À première vue, les démos donnent l’impression de montrer quelque chose qui ne devrait pas être possible dans un navigateur. Le texte s’écoule avec fluidité autour des obstacles, les conteneurs s’ajustent en temps réel, les mises en page réagissent sans latence visible. Sans oublier les problèmes du quotidien : zones de texte qui s’agrandissent automatiquement, centrage de texte sur plusieurs lignes, voire ASCII art en police variable comme preuve de concept.
Et puis on ouvre la discussion sur Hacker News. Et les notes de bas de page commencent.
Ce que le battage médiatique passe sous silence
„~500x, mais c’est une comparaison injuste.“
Cheng Lou à propos de son propre benchmark, X, mars 2026
Le fait que le développeur qualifie son propre benchmark d’„injuste“ mérite le respect. L’accélération d’environ 500 fois dans le hot path compare un chemin de calcul mis en cache avec une première mesure complète via getBoundingClientRect(). C’est comme dire „ma voiture est 500 fois plus rapide que la tienne“ – mais seulement si l’on ne compte pas le temps passé à faire le plein.

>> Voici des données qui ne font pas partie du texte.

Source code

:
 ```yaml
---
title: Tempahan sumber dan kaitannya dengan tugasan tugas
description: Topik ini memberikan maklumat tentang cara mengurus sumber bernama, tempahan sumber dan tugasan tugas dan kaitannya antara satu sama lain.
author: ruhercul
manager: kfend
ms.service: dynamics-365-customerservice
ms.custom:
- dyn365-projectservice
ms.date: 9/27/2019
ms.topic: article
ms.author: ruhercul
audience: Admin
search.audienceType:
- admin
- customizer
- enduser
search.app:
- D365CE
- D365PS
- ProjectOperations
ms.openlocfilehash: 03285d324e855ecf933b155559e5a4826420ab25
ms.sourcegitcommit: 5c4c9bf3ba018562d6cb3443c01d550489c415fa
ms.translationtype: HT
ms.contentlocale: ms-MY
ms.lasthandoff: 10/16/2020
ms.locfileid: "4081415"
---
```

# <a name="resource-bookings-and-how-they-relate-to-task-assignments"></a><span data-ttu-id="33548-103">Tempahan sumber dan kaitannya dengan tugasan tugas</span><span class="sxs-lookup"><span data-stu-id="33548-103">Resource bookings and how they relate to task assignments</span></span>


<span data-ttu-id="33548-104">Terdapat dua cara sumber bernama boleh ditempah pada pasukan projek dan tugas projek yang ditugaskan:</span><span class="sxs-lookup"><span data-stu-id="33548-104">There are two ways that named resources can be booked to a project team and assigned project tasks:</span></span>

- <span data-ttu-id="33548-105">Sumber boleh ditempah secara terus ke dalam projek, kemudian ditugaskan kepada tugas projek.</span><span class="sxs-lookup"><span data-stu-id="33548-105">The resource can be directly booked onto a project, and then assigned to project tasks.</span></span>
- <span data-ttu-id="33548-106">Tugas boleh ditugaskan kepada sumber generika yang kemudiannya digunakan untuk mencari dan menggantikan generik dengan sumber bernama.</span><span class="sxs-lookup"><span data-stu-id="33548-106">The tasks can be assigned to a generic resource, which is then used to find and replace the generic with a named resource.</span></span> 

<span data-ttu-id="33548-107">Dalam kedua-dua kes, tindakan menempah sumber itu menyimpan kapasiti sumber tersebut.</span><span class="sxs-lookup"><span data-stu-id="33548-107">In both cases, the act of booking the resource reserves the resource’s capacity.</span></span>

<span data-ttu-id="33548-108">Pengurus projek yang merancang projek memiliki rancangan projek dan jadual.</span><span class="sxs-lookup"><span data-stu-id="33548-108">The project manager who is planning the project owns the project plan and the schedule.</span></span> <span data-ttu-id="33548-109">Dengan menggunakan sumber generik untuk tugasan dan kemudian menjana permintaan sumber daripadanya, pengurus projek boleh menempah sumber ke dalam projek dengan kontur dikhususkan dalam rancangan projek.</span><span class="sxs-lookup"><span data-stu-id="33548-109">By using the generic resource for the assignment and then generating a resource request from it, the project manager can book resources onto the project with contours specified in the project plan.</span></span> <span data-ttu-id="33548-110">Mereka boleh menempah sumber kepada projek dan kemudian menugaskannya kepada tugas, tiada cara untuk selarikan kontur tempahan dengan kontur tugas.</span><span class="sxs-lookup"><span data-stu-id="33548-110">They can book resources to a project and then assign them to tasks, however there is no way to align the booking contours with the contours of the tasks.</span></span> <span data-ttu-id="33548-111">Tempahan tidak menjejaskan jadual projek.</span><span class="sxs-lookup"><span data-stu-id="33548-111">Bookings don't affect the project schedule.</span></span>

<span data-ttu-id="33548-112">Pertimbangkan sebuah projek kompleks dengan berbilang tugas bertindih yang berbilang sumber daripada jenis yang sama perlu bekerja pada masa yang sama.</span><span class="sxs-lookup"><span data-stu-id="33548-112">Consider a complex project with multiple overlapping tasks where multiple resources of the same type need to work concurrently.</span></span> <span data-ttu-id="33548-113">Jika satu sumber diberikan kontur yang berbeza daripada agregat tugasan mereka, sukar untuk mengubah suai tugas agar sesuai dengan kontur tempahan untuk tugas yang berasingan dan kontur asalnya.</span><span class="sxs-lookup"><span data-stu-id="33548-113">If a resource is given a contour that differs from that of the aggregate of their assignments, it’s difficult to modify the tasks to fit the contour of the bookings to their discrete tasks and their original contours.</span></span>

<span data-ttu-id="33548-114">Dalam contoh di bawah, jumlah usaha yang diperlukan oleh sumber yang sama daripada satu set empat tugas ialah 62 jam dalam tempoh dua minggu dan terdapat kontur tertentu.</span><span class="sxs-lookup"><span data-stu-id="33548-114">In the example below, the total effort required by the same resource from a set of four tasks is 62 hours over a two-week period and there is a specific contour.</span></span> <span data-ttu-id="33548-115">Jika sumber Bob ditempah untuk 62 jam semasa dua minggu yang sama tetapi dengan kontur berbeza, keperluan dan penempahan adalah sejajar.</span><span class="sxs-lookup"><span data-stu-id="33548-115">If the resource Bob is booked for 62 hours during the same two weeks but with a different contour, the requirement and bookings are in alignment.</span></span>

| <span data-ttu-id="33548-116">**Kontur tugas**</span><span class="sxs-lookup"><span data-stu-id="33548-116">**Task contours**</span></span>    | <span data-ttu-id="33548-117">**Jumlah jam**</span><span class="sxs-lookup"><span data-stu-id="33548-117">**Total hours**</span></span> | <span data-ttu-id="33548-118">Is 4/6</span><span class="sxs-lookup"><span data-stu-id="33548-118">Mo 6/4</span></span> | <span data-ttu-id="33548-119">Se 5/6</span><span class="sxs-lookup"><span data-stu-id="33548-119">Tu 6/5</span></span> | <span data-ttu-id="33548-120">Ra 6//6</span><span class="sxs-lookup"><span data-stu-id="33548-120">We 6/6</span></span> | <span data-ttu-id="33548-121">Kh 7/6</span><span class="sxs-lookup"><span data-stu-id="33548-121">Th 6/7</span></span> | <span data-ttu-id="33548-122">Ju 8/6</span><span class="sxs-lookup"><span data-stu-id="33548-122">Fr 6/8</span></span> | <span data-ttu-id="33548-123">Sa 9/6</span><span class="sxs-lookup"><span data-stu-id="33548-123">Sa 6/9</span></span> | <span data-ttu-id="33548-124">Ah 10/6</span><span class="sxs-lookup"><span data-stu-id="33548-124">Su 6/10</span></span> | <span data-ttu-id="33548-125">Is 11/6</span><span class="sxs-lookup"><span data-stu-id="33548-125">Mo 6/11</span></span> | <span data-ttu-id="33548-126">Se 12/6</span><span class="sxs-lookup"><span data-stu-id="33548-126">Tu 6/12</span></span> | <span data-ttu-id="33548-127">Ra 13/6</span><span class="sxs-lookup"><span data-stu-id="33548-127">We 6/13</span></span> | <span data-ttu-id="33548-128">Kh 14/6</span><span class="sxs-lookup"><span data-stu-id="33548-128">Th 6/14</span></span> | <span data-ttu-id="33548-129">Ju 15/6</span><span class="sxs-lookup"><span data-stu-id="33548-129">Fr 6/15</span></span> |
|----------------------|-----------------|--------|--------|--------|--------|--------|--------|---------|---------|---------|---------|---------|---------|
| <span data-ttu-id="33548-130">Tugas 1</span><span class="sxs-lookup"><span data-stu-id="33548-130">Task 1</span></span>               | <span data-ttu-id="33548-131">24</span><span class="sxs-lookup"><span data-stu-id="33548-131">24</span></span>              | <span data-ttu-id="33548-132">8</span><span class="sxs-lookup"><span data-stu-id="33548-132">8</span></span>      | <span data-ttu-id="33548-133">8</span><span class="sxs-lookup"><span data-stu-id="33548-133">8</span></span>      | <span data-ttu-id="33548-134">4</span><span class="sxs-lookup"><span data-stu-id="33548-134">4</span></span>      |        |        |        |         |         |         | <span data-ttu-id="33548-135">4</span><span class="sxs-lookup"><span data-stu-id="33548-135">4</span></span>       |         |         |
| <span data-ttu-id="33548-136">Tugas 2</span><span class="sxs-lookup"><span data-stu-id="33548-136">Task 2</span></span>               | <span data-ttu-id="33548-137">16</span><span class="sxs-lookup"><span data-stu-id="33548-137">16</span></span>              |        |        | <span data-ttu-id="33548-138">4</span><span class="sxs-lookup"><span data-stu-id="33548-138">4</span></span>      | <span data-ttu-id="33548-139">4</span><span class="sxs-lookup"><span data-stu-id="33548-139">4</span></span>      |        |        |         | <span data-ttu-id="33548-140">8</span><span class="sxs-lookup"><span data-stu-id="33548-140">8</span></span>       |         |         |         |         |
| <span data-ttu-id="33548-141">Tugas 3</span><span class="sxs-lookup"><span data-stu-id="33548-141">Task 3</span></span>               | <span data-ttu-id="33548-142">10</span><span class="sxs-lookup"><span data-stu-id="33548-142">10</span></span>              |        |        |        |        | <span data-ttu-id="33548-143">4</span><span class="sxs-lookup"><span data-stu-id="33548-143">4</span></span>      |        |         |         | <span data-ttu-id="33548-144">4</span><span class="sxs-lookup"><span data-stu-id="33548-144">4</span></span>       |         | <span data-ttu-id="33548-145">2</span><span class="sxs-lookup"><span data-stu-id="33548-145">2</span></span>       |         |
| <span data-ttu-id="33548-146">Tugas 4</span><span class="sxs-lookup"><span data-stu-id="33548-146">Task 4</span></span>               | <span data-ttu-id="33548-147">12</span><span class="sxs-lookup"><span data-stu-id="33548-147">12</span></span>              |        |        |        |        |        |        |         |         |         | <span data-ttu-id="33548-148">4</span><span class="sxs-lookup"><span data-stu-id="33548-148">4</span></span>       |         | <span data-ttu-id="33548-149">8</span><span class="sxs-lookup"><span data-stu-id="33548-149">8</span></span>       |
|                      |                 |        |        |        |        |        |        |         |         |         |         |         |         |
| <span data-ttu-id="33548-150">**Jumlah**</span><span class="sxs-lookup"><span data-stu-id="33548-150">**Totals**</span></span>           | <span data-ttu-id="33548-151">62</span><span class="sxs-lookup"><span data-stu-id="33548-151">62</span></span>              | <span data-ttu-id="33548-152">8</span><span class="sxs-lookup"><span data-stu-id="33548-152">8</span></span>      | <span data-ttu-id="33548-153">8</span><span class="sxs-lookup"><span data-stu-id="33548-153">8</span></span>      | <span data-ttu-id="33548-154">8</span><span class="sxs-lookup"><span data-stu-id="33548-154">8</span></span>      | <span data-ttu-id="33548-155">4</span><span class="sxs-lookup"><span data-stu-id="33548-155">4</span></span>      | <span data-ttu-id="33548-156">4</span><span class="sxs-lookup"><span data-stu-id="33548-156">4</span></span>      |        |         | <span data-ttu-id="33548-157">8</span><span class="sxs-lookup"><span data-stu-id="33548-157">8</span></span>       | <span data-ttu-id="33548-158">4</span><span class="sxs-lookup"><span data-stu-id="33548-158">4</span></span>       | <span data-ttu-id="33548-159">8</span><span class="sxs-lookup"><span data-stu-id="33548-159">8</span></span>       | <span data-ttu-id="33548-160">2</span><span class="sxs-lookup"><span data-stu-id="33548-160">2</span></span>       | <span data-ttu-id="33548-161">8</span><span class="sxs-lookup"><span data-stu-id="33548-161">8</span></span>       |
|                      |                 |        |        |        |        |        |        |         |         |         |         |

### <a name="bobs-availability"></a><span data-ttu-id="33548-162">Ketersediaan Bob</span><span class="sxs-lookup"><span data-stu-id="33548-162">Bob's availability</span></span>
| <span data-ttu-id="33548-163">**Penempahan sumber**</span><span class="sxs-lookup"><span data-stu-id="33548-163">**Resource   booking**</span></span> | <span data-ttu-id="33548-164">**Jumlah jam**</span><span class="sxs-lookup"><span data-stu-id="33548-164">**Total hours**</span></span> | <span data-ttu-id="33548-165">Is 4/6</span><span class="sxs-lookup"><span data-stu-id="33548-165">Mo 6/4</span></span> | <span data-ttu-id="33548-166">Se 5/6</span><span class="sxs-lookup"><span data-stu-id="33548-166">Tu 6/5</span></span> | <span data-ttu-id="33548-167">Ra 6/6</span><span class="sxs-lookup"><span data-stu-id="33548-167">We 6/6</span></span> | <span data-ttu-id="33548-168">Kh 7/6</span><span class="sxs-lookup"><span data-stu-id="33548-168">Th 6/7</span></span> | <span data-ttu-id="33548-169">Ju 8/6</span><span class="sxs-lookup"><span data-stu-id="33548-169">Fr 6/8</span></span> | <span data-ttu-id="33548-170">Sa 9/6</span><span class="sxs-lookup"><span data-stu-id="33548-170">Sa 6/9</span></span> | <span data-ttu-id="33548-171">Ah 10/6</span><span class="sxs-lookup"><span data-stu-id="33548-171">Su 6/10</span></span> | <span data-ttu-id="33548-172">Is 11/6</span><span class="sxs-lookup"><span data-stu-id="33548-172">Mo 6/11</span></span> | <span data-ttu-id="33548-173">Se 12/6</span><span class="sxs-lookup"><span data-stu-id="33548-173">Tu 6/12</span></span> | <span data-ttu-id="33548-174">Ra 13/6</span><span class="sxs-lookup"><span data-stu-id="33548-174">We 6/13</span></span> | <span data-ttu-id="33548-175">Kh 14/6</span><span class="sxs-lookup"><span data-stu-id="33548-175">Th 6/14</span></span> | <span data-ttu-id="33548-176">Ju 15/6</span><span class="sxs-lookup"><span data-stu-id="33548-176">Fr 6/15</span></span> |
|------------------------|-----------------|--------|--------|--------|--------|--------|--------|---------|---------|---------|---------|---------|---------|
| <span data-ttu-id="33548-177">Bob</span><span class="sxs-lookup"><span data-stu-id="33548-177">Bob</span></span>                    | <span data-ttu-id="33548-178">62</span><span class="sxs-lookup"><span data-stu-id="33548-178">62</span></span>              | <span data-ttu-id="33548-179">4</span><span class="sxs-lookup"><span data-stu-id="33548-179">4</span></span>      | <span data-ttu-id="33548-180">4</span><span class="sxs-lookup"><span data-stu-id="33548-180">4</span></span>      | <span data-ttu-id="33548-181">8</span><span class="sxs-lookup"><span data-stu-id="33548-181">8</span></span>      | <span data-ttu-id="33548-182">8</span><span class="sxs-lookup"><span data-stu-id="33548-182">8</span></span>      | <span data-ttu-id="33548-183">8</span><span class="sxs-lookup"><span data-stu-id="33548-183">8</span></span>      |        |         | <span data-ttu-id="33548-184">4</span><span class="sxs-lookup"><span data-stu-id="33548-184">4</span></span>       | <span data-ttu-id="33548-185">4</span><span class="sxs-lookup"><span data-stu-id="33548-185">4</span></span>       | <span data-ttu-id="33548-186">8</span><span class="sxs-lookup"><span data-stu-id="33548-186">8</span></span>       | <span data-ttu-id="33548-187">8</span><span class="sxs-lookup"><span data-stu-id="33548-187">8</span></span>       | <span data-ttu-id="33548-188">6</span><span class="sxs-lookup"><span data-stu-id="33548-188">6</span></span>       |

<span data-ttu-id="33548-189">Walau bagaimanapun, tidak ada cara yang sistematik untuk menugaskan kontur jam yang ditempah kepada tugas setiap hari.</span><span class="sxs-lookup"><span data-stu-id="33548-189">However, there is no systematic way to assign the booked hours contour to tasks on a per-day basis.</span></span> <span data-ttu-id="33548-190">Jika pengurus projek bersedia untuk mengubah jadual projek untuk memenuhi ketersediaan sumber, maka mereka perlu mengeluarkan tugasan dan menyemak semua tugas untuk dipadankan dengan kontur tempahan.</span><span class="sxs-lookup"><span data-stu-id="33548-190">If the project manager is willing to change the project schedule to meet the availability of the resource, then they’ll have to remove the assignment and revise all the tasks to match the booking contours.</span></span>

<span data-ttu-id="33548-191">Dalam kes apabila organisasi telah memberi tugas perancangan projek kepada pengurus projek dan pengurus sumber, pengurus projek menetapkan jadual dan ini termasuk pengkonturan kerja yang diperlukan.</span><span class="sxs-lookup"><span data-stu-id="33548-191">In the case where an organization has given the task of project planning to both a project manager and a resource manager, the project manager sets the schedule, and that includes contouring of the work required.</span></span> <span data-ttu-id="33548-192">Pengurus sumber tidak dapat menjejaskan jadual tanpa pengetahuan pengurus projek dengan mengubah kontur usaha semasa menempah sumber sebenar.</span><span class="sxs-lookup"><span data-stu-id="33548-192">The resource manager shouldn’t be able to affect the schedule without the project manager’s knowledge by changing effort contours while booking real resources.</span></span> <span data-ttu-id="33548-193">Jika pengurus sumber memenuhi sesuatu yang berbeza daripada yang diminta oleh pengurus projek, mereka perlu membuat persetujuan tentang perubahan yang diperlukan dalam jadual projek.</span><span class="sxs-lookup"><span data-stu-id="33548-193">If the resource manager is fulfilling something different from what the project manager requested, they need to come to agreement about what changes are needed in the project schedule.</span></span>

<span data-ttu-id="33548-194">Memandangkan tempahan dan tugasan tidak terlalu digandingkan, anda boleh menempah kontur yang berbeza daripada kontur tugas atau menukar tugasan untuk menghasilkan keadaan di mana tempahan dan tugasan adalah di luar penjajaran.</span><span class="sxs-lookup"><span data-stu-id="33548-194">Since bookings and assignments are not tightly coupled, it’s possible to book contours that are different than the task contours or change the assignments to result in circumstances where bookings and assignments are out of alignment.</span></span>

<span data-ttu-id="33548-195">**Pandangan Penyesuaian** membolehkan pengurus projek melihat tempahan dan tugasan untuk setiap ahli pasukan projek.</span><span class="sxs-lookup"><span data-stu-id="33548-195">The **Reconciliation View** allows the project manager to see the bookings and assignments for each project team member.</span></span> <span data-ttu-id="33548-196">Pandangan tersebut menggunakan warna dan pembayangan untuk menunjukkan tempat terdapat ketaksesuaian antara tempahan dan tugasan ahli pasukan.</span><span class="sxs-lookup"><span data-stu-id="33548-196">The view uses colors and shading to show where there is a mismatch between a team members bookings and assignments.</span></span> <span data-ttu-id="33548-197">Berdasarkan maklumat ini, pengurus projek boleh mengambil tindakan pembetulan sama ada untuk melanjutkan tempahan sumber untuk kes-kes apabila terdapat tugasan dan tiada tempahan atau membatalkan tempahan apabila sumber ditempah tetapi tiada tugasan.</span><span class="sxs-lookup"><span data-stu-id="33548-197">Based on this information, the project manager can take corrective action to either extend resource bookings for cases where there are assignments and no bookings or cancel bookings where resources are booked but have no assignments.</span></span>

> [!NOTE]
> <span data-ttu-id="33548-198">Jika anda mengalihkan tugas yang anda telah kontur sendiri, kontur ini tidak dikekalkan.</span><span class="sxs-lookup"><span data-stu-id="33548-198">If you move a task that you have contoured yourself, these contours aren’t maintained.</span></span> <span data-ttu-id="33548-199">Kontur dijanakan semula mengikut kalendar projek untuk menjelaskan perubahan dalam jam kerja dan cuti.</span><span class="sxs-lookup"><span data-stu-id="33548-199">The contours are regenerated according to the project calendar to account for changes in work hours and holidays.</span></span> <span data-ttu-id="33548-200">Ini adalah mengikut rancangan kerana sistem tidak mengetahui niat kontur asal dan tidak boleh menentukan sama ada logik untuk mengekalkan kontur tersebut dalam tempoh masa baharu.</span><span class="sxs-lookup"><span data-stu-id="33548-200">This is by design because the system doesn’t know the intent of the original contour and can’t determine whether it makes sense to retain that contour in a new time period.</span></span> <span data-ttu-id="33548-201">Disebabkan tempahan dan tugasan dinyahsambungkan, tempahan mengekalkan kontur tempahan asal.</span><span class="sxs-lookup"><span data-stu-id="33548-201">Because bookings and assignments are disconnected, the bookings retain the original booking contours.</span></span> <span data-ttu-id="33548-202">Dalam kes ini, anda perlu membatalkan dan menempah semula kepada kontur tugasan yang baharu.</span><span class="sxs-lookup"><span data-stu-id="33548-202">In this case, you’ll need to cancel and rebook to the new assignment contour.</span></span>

La première mesure (prepare) coûte 19 millisecondes. Pour la plupart des sites web, la différence est sans importance, car ils ne déclenchent pas une centaine de reflows par frame.
Qualité de la démo au lancement : Plusieurs développeurs ont remarqué que la page de démonstration elle-même présentait des problèmes de rendu. Le texte était coupé (overflow: hidden) et, sur les appareils mobiles, la page était, selon un commentaire sur HN, „fully and completely broken“. Un développeur a commenté sèchement : „La bibliothèque qui veut réparer le web a un site cassé.“ Depuis, la plupart des problèmes ont été corrigés.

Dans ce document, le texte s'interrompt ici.